Anyone who does not hate his family and renounce all his possessions cannot be my disciple,” Jesus tells us. Wow. Those are hard words. Yet we know that Jesus loved his family and friends, healed and was present to those in need, loving us to his death on the cross. So what was he saying with these hard words? He I think was challenging us to recognize that half hearted discipleship will not sustain us. We are called to love Him with all our heart and mind and soul and strength and our neighbor as ourselves. This requires having perspective on things of this passing world and a moral compass to guide us. This requires openness to God’s way and humility.
It has always been tempting to allow things of this world to be come god-like. One of special urgency in our day is the pursuit and use of knowledge. God has given us the gift of reason and we are to use that gift for good. However developments in science, technology, communication have led some to believe that if we have enough computer time we can explain and control all things by ourselves; that we can bend creation for our purposes and pleasures, that God is irrelevant. When we think we know more than God, though, we get into trouble and the salvation of our souls is at risk.
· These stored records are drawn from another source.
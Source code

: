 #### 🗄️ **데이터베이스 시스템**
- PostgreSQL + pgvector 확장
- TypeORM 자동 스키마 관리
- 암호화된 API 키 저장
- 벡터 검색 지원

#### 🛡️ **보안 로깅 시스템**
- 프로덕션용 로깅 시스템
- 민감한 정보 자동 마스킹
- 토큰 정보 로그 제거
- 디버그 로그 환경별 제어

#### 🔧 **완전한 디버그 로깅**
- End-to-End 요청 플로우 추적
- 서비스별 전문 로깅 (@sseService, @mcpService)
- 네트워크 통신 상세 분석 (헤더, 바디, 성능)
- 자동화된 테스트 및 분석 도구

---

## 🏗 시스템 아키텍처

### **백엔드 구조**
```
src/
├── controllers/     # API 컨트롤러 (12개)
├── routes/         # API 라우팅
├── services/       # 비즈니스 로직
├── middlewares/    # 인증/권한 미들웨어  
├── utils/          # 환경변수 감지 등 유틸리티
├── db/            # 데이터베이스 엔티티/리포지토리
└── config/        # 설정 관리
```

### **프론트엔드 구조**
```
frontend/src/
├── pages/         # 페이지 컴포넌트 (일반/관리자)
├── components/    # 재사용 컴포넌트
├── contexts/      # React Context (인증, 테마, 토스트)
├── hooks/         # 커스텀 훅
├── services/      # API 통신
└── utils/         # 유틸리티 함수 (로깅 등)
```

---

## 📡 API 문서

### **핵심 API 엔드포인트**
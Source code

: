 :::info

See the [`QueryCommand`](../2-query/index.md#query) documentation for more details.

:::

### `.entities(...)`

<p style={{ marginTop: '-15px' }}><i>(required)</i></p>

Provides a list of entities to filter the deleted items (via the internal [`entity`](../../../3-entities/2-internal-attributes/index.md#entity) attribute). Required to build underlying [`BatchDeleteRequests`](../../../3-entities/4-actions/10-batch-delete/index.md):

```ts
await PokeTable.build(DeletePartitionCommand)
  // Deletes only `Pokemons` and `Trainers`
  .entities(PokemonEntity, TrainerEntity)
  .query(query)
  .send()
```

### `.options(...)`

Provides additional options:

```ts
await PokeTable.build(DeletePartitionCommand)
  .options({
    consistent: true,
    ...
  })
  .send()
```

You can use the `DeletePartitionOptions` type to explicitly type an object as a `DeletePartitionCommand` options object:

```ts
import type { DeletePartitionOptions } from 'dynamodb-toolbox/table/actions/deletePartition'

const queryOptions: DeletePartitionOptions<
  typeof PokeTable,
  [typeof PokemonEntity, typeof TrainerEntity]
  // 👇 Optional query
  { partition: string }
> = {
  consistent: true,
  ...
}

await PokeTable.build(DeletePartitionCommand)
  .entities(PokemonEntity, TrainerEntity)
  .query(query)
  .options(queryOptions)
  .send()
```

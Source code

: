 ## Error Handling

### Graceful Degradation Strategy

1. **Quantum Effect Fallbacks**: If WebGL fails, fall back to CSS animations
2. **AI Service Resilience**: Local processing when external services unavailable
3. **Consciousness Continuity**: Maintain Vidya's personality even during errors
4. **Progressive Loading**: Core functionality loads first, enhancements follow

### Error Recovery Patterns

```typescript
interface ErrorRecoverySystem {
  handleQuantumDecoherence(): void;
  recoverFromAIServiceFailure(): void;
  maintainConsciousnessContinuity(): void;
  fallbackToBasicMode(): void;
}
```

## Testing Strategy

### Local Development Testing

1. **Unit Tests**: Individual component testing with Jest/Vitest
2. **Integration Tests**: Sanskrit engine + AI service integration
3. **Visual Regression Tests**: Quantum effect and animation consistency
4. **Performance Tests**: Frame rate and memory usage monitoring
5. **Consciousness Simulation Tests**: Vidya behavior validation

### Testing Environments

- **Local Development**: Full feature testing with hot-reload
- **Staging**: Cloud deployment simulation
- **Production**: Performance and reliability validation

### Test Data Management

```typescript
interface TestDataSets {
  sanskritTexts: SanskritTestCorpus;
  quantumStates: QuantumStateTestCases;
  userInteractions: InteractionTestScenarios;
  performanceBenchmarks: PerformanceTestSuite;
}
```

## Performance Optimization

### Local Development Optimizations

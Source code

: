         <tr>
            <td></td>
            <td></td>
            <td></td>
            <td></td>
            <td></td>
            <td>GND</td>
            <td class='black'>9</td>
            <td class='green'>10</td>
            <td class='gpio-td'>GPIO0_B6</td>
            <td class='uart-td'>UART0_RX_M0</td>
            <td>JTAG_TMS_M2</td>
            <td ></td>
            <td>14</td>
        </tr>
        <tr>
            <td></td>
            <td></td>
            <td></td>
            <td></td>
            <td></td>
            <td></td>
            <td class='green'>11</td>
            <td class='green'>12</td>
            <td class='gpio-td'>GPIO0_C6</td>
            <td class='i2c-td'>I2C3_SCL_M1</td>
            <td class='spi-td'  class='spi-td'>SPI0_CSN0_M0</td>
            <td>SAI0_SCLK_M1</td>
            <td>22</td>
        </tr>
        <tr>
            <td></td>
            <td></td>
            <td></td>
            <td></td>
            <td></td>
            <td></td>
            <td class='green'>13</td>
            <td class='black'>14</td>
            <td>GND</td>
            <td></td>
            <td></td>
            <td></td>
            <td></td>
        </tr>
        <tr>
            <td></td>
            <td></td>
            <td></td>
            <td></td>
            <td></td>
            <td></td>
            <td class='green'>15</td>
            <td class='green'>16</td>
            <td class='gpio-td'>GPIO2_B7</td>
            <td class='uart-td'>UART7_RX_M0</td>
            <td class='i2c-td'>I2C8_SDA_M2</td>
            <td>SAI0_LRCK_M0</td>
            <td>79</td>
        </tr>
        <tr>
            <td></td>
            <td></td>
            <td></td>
In Washington, D.C. there is the Holocaust Museum, a haunting record of godless science. There in document, voice and picture are those in Nazi Germany who used advanced knowledge of genetics to try to create a super race at the expense of the dignity and eventually the lives of millions of people. Sadly that same logic and language is alive in our own country. For instance the wonderful technological development of ultrasounds can be used to save the lives of unborn babies or as a screening device for abortions based on gender. God’s gift of reason and the knowledge the flows from it need to be filtered through moral principles especially respect for all life, love for others as Christ has loved us.
Whoever does not carry his own cross cannot be my disciples, Jesus said. More hard words. Suffering in one form or another is a cross we all must bear. He showed us how to do so well. The Fathers of Vatican Council II wrote: Christ by suffering for us not only gave us an example so that we might follow in his footsteps, but he also opened up a way. If we follow that way, life and death become holy and acquire a new meaning.
A young man had bone cancer. To save his life his leg was amputated. He felt bitterness, anger, resentment. His life and dreams were shattered, or so he thought. In therapy he was asked to draw a picture of how he saw his body. He drew a picture of a vase and running through the vase was a deep black crack. This was how he saw himself, a vase cracked, never to be able to function as a vase again. He was fitted with an artificial leg. Over time with the support of family and the grace of God, he came to terms with the reality of his changed life and was healed in soul. He decided to reach out to others facing similar life changing losses. He visited a young woman about his age who suffered from breast cancer and was very down. He showed up in running shorts so that his artificial leg was apparent, he was a survivor. She ignored him. The radio was playing music in the background. Desperate to get her attention he began dancing around the room. She looked at him with bemusement, and then burst out laughing. She said if you can dance, then I can sing. A healing moment.
Sometime later he was shown the picture he drew when he was so down and angry, the cracked vase. Oh, he said, it isn’t finished. He took a yellow crayon, see here where it is broken; this is where the light comes through. He drew a bright light streaming through the crack in the picture of his body. It was the healing light of Christ, the light of hope. Half hearted discipleship will not sustain us. The light of Christ, even in the dark days of suffering or wonderment, who died and rose for us will. When we know how much we need his love and mercy, we will be able to be his whole hearted disciples.